• _What the task requires_
Because the pictures are not wanted, reproduce the rest of the records below exactly as they stand.

(Stored data entries)
______

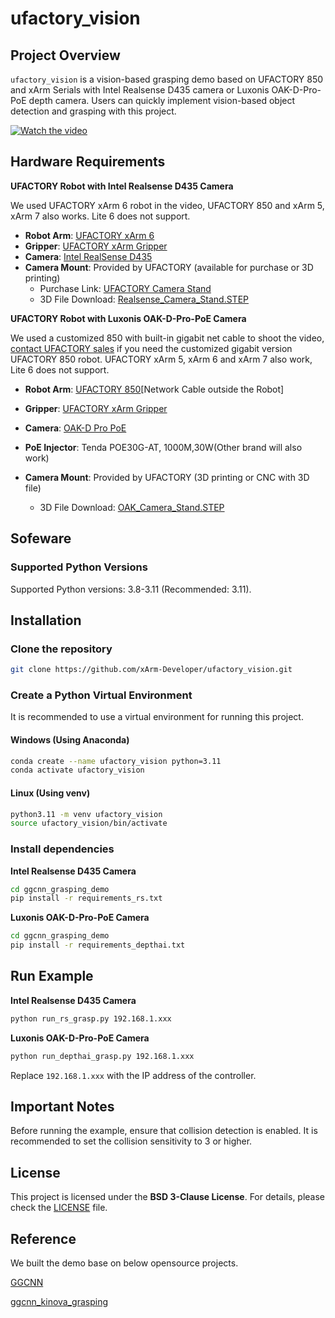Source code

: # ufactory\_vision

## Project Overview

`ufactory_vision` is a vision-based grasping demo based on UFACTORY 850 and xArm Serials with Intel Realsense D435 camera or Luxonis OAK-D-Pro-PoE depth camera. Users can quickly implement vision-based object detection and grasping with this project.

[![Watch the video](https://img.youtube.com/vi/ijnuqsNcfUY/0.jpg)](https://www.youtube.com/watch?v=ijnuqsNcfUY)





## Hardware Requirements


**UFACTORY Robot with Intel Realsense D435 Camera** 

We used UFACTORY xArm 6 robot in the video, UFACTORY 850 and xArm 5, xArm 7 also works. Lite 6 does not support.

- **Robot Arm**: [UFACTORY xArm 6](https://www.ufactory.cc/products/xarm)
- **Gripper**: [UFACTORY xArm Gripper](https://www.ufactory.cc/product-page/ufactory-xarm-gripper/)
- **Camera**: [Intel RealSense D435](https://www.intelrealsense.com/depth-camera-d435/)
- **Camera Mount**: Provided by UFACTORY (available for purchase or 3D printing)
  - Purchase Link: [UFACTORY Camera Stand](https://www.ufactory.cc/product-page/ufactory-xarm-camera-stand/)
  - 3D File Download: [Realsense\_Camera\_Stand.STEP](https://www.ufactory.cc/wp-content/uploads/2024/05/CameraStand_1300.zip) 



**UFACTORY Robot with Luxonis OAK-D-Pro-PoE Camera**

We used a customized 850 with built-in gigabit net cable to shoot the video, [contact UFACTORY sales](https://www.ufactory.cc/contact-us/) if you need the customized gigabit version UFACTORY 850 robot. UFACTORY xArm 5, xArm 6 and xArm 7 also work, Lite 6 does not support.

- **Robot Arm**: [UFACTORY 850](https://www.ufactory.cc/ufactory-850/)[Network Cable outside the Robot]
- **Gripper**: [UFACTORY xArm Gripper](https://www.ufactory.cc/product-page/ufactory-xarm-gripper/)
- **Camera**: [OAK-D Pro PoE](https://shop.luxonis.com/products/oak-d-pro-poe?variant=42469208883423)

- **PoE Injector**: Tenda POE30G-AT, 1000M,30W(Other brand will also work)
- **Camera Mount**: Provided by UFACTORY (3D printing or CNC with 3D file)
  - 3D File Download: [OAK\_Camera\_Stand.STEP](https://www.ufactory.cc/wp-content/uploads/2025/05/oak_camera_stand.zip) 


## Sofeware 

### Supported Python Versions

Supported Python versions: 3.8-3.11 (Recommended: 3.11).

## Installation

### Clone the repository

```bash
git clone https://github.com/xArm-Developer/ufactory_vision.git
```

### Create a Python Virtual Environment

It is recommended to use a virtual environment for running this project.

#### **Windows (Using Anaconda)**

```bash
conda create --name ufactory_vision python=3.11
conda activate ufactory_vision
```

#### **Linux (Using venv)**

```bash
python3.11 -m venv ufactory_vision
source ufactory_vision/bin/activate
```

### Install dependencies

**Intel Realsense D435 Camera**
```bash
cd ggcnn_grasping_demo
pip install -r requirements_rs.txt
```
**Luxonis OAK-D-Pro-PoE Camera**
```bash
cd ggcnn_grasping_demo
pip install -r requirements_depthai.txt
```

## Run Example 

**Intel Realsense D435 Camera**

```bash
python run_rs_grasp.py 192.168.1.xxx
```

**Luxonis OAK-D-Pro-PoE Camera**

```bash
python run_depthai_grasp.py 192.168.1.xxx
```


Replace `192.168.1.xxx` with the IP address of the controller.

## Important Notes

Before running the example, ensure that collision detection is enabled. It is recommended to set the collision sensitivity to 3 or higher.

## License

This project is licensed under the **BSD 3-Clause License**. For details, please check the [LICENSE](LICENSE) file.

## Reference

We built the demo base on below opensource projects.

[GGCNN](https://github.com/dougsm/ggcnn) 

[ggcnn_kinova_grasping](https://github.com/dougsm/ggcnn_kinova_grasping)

______

• _Solution to this problem_
Source code

: # ufactory\_vision

## Project Overview

`ufactory_vision` is a vision-based grasping demo based on UFACTORY 850 and xArm Serials with Intel Realsense D435 camera or Luxonis OAK-D-Pro-PoE depth camera. Users can quickly implement vision-based object detection and grasping with this project.

[![Watch the video](https://img.youtube.com/vi/ijnuqsNcfUY/0.jpg)](https://www.youtube.com/watch?v=ijnuqsNcfUY)





## Hardware Requirements


**UFACTORY Robot with Intel Realsense D435 Camera** 

We used UFACTORY xArm 6 robot in the video, UFACTORY 850 and xArm 5, xArm 7 also works. Lite 6 does not support.

- **Robot Arm**: [UFACTORY xArm 6](https://www.ufactory.cc/products/xarm)
- **Gripper**: [UFACTORY xArm Gripper](https://www.ufactory.cc/product-page/ufactory-xarm-gripper/)
- **Camera**: [Intel RealSense D435](https://www.intelrealsense.com/depth-camera-d435/)
- **Camera Mount**: Provided by UFACTORY (available for purchase or 3D printing)
  - Purchase Link: [UFACTORY Camera Stand](https://www.ufactory.cc/product-page/ufactory-xarm-camera-stand/)
  - 3D File Download: [Realsense\_Camera\_Stand.STEP](https://www.ufactory.cc/wp-content/uploads/2024/05/CameraStand_1300.zip) 



**UFACTORY Robot with Luxonis OAK-D-Pro-PoE Camera**

We used a customized 850 with built-in gigabit net cable to shoot the video, [contact UFACTORY sales](https://www.ufactory.cc/contact-us/) if you need the customized gigabit version UFACTORY 850 robot. UFACTORY xArm 5, xArm 6 and xArm 7 also work, Lite 6 does not support.

- **Robot Arm**: [UFACTORY 850](https://www.ufactory.cc/ufactory-850/)[Network Cable outside the Robot]
- **Gripper**: [UFACTORY xArm Gripper](https://www.ufactory.cc/product-page/ufactory-xarm-gripper/)
- **Camera**: [OAK-D Pro PoE](https://shop.luxonis.com/products/oak-d-pro-poe?variant=42469208883423)

- **PoE Injector**: Tenda POE30G-AT, 1000M,30W(Other brand will also work)
- **Camera Mount**: Provided by UFACTORY (3D printing or CNC with 3D file)
  - 3D File Download: [OAK\_Camera\_Stand.STEP](https://www.ufactory.cc/wp-content/uploads/2025/05/oak_camera_stand.zip) 


## Sofeware 

### Supported Python Versions

Supported Python versions: 3.8-3.11 (Recommended: 3.11).

## Installation

### Clone the repository

```bash
git clone https://github.com/xArm-Developer/ufactory_vision.git
```

### Create a Python Virtual Environment

It is recommended to use a virtual environment for running this project.

#### **Windows (Using Anaconda)**

```bash
conda create --name ufactory_vision python=3.11
conda activate ufactory_vision
```

#### **Linux (Using venv)**

```bash
python3.11 -m venv ufactory_vision
source ufactory_vision/bin/activate
```

### Install dependencies

**Intel Realsense D435 Camera**
```bash
cd ggcnn_grasping_demo
pip install -r requirements_rs.txt
```
**Luxonis OAK-D-Pro-PoE Camera**
```bash
cd ggcnn_grasping_demo
pip install -r requirements_depthai.txt
```

## Run Example 

**Intel Realsense D435 Camera**

```bash
python run_rs_grasp.py 192.168.1.xxx
```

**Luxonis OAK-D-Pro-PoE Camera**

```bash
python run_depthai_grasp.py 192.168.1.xxx
```


Replace `192.168.1.xxx` with the IP address of the controller.

## Important Notes

Before running the example, ensure that collision detection is enabled. It is recommended to set the collision sensitivity to 3 or higher.

## License

This project is licensed under the **BSD 3-Clause License**. For details, please check the [LICENSE](LICENSE) file.

## Reference

We built the demo base on below opensource projects.

[GGCNN](https://github.com/dougsm/ggcnn) 

[ggcnn_kinova_grasping](https://github.com/dougsm/ggcnn_kinova_grasping)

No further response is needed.